■ **Exercise**
Which lines below include the string "install"? Please show each one.

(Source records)
>>>>

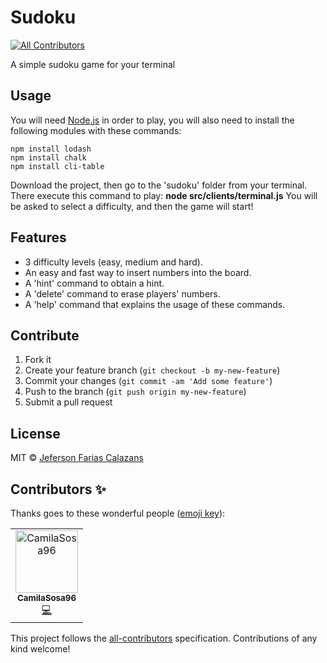# Sudoku
[![All Contributors](https://img.shields.io/badge/all_contributors-1-orange.svg?style=flat-square)](#contributors)

A simple sudoku game for your terminal

## Usage

You will need [Node.js](https://nodejs.org) in order to play, you will also need to install the following modules with these commands:

```
npm install lodash
npm install chalk
npm install cli-table
```

Download the project, then go to the 'sudoku' folder from your terminal.
There execute this command to play: **node src/clients/terminal.js**
You will be asked to select a difficulty, and then the game will start!

## Features 

* 3 difficulty levels (easy, medium and hard).
* An easy and fast way to insert numbers into the board.
* A 'hint' command to obtain a hint.
* A 'delete' command to erase players' numbers.
* A 'help' command that explains the usage of these commands.

## Contribute

1. Fork it
2. Create your feature branch (`git checkout -b my-new-feature`)
3. Commit your changes (`git commit -am 'Add some feature'`)
4. Push to the branch (`git push origin my-new-feature`)
5. Submit a pull request

## License

MIT © [Jeferson Farias Calazans](http://calazans10.com)

## Contributors ✨

Thanks goes to these wonderful people ([emoji key](https://allcontributors.org/docs/en/emoji-key)):

<!-- ALL-CONTRIBUTORS-LIST:START - Do not remove or modify this section -->
<!-- prettier-ignore -->
<table>
  <tr>
    <td align="center"><a href="https://github.com/CamilaSosa96"><img src="https://avatars2.githubusercontent.com/u/37719855?v=4" width="100px;" alt="CamilaSosa96"/><br /><sub><b>CamilaSosa96</b></sub></a><br /><a href="https://github.com/calazans10/sudoku/commits?author=CamilaSosa96" title="Code">💻</a></td>
  </tr>
</table>

<!-- ALL-CONTRIBUTORS-LIST:END -->

This project follows the [all-contributors](https://github.com/all-contributors/all-contributors) specification. Contributions of any kind welcome!
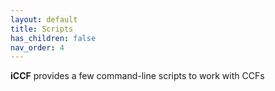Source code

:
 ```yaml
---
layout: default
title: Scripts
has_children: false
nav_order: 4
---
```


**iCCF** provides a few command-line scripts to work with CCFs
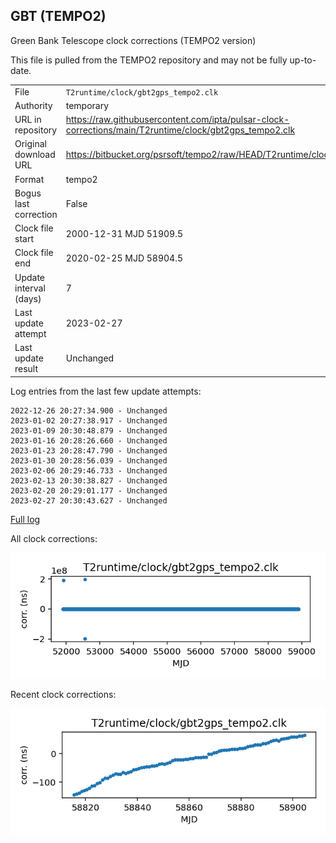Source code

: 
## GBT (TEMPO2)

Green Bank Telescope clock corrections (TEMPO2 version)

This file is pulled from the TEMPO2 repository and may not be fully
up-to-date.

|     |     |
|:--- |:--- |
| File | `T2runtime/clock/gbt2gps_tempo2.clk` |
| Authority | temporary |
| URL in repository | <https://raw.githubusercontent.com/ipta/pulsar-clock-corrections/main/T2runtime/clock/gbt2gps_tempo2.clk> |
| Original download URL | <https://bitbucket.org/psrsoft/tempo2/raw/HEAD/T2runtime/clock/gbt2gps.clk> |
| Format | tempo2 |
| Bogus last correction | False |
| Clock file start | 2000-12-31 MJD 51909.5 |
| Clock file end | 2020-02-25 MJD 58904.5 |
| Update interval (days) | 7 |
| Last update attempt | 2023-02-27 |
| Last update result | Unchanged |

Log entries from the last few update attempts:
```
2022-12-26 20:27:34.900 - Unchanged
2023-01-02 20:27:38.917 - Unchanged
2023-01-09 20:30:48.879 - Unchanged
2023-01-16 20:28:26.660 - Unchanged
2023-01-23 20:28:47.790 - Unchanged
2023-01-30 20:28:56.039 - Unchanged
2023-02-06 20:29:46.733 - Unchanged
2023-02-13 20:30:38.827 - Unchanged
2023-02-20 20:29:01.177 - Unchanged
2023-02-27 20:30:43.627 - Unchanged
```
[Full log](https://raw.githubusercontent.com/ipta/pulsar-clock-corrections/main/log/T2runtime/clock/gbt2gps_tempo2.clk.log)


All clock corrections:

![plot of all clock corrections](gbt2gps_tempo2.clk.png "All corrections")

Recent clock corrections:

![plot of recent clock corrections](gbt2gps_tempo2.clk.short.png "Recent corrections")

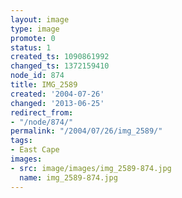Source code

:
 ```yaml
---
layout: image
type: image
promote: 0
status: 1
created_ts: 1090861992
changed_ts: 1372159410
node_id: 874
title: IMG_2589
created: '2004-07-26'
changed: '2013-06-25'
redirect_from:
- "/node/874/"
permalink: "/2004/07/26/img_2589/"
tags:
- East Cape
images:
- src: image/images/img_2589-874.jpg
  name: img_2589-874.jpg
---
```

<<<<

■ **Worked solution**
You will need [Node.js](https://nodejs.org) in order to play, you will also need to install the following modules with these commands:
npm install lodash
npm install chalk
npm install cli-table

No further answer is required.